No one other than Mr. Romney has been clamoring for Mr. Romney to be President. He appears to have no core values than cannot change if he thinks it is in his political interest to do so. He is the “focus group” candidate, tailoring his image to what he thinks the electorate wants to see. For 2012 it is the “dressed down” Mr. Romney who professes to be just one of the people, assuming one of the people is someone with over $100 million in net worth and multiple residences.
Mr. Romney talks about Social Security, but he has no program, no ideas, no proposals to deal with the issue of its potential shortfall. He does not endorse the Paul Ryan plan to replace Medicare with private insurance, because he knows that plan is toxic in the general election. He says he has a plan that will achieve the Ryan goals and but he has never released it. There is no controversial stand in any of his positions, it is all poll tested for Republican votes. His major campaign theme, he will not apologize for America, like that will help increase employment, solve the energy problem, bring peace to the middle east and cure every other problem.

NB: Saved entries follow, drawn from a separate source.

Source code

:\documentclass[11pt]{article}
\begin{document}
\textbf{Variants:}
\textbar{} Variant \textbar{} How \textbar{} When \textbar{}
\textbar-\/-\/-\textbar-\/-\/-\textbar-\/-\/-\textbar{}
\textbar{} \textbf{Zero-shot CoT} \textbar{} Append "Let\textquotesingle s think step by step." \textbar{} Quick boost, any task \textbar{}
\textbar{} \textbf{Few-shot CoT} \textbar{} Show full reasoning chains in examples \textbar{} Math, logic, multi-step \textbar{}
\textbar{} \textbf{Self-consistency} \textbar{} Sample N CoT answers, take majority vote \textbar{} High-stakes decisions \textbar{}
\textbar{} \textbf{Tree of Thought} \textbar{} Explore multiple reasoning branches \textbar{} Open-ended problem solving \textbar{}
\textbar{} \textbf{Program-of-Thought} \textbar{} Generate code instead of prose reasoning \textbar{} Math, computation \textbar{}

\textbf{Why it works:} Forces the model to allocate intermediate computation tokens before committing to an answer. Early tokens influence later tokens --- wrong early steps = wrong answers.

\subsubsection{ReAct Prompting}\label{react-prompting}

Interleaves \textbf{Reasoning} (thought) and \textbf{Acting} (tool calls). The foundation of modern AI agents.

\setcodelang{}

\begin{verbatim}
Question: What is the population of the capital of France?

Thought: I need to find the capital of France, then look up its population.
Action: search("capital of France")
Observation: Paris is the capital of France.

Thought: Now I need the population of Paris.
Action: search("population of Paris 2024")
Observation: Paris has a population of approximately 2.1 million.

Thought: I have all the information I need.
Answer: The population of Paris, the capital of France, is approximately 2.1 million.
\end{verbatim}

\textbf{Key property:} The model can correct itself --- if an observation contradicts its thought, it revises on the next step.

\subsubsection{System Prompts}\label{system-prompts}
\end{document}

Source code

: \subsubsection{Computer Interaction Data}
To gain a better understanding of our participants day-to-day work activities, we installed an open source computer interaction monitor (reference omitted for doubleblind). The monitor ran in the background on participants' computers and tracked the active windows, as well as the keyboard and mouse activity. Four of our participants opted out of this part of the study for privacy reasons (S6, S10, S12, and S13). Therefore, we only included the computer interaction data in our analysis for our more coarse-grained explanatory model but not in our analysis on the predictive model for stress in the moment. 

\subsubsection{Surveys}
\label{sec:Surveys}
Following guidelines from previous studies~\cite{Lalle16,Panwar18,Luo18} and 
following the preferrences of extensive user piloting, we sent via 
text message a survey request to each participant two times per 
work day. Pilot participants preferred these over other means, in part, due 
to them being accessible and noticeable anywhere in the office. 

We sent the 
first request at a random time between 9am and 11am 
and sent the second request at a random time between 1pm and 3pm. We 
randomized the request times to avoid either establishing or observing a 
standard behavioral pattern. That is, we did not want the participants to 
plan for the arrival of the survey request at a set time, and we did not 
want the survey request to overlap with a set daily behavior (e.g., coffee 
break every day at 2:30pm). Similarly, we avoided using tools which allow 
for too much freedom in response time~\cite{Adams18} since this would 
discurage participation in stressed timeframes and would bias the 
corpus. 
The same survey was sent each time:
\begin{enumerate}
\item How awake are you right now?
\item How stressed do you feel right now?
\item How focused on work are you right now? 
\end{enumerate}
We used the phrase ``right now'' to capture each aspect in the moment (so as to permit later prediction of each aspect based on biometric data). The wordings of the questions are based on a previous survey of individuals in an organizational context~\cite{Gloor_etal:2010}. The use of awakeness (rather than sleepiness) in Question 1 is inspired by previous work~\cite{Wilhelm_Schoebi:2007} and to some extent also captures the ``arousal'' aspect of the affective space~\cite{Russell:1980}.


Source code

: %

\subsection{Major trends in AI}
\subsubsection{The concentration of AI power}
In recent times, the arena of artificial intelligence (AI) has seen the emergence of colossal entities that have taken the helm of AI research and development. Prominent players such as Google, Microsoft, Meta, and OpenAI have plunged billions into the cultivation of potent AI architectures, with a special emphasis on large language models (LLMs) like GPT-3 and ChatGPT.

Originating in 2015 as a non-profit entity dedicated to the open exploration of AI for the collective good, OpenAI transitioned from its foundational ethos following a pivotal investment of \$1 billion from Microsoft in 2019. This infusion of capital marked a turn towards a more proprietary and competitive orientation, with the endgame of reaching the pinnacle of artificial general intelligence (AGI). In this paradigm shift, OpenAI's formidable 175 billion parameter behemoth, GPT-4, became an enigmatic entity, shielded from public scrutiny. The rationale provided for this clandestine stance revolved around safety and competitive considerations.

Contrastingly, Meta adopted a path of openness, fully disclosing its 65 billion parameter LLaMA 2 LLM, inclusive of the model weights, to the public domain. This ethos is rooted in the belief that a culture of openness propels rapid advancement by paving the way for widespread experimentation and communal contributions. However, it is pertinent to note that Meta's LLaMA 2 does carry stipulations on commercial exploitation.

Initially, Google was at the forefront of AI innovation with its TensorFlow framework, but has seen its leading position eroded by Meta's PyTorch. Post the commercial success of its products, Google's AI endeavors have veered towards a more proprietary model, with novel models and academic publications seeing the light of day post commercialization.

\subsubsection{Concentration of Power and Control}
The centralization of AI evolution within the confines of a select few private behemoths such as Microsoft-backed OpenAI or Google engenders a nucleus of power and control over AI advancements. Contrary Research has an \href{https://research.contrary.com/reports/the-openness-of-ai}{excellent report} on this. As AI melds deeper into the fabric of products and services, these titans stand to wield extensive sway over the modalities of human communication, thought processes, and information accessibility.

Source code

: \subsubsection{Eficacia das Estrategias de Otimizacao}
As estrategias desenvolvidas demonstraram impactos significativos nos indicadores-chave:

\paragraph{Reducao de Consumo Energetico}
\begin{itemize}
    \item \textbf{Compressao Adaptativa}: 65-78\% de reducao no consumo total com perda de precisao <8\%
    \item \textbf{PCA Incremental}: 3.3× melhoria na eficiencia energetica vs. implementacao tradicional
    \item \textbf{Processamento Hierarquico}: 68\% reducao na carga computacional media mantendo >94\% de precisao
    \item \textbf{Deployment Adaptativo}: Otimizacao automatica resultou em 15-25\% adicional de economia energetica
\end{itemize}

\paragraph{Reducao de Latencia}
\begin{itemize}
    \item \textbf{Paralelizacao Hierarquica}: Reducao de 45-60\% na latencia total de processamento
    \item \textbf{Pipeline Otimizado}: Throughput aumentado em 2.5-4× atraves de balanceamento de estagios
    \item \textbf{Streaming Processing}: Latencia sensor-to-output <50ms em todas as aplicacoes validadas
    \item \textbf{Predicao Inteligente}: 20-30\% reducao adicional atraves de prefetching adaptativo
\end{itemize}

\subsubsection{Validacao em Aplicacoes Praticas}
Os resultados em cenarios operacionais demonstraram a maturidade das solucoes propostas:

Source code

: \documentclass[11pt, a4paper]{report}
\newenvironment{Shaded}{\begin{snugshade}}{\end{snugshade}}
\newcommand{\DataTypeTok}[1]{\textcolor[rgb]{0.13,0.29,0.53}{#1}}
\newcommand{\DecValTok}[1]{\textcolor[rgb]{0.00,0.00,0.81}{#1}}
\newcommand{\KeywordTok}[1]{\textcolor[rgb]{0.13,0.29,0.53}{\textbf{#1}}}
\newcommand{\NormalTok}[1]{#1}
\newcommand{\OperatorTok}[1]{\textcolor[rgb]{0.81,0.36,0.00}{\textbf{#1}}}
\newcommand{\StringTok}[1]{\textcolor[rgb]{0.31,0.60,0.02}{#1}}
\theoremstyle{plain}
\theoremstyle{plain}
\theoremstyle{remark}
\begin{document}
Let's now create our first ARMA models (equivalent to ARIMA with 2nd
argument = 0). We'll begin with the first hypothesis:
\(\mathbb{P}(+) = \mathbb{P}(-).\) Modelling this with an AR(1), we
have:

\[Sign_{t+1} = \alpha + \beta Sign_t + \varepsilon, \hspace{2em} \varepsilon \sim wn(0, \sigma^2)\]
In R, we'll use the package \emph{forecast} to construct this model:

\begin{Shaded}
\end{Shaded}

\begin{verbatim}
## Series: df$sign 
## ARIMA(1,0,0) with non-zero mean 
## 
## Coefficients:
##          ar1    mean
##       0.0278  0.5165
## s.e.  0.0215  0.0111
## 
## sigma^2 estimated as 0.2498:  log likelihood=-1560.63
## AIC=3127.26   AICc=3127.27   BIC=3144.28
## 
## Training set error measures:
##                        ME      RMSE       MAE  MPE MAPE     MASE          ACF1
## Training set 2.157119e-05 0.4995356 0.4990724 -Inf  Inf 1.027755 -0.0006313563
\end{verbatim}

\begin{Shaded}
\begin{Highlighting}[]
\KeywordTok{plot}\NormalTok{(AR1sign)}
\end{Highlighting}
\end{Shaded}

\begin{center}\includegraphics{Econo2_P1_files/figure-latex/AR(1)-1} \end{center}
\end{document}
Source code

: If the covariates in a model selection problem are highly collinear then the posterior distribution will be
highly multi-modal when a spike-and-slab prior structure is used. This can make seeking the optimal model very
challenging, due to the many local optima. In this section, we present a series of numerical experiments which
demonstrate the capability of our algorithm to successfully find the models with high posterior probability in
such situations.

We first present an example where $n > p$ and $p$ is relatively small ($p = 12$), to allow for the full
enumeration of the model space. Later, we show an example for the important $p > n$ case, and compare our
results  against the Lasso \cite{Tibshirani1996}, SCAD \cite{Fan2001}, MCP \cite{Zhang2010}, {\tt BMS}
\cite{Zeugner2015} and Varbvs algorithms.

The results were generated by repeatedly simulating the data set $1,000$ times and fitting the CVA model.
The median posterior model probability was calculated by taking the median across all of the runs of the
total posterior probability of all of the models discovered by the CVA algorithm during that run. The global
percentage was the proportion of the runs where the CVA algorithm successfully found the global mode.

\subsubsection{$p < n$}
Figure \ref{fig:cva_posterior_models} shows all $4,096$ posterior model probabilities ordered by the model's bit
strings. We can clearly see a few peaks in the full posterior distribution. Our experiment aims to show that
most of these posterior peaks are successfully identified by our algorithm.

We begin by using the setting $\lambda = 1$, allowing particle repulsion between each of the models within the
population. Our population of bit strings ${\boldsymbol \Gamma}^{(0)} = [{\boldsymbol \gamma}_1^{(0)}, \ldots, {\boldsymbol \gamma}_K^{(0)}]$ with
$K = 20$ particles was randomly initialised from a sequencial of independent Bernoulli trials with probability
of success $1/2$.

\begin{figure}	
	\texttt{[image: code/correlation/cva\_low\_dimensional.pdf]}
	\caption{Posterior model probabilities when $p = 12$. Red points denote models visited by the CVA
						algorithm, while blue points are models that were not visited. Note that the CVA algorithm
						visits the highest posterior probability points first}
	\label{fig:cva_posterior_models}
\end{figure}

With respect to the Hispanic community, Texans like Gov. Perry and George W. Bush before him have proposed somewhat humane programs because they have lived and worked with the large Hispanic population in Texas. They know first hand that these are decent, hard working, men and women who have as strong a set of strong values as the rest of us. They know the children of illegal aliens who are themselves in this country illegally are not criminals to be rounded up and deported to a country they have never known. Does Mr. Romney plan to round up millions of illegal aliens and put them in the hell-holes of privately run prisons? Probably not, but since he won't talk about it maybe he is planning that.
People like Mr. Perry and Mr. Bush also know there is an economic argument for accepting children who have grown up in America even though they are here illegally. If a child was brought to the U. S. before the age of 6 and is now 18, the U. S. taxpayers have spent hundred of thousands of dollars educating that person.
What possible economic sense does it make to send that person to another country, or to deny them the right to higher education which allows them to be even more productive and a greater contributor to society. Surely as a former businessman Mr. Romney understands that a company does not spend 12 years training employees, and then just as they are ready to become productive employees, fire them. What idiocy!
Mr. Romney has probably had little or no interaction with the Hispanic community. Bain Capital, where he made his millions Hispanics probably had only token representation, if they were represented at all. To Mr. Romney Hispanics are the people he knows who take care of his lawn. Mr. Gerson ends his piece with this.
Mitt Romney is better than this. He just needs to act like it.
Mr. Gerson is a deeply religious person who seems to view the best in people. Those of us who are not quite so charitable as Mr. Gerson would question whether Mr. Romney is indeed “better than this”. Based on the evidence to date, we think not.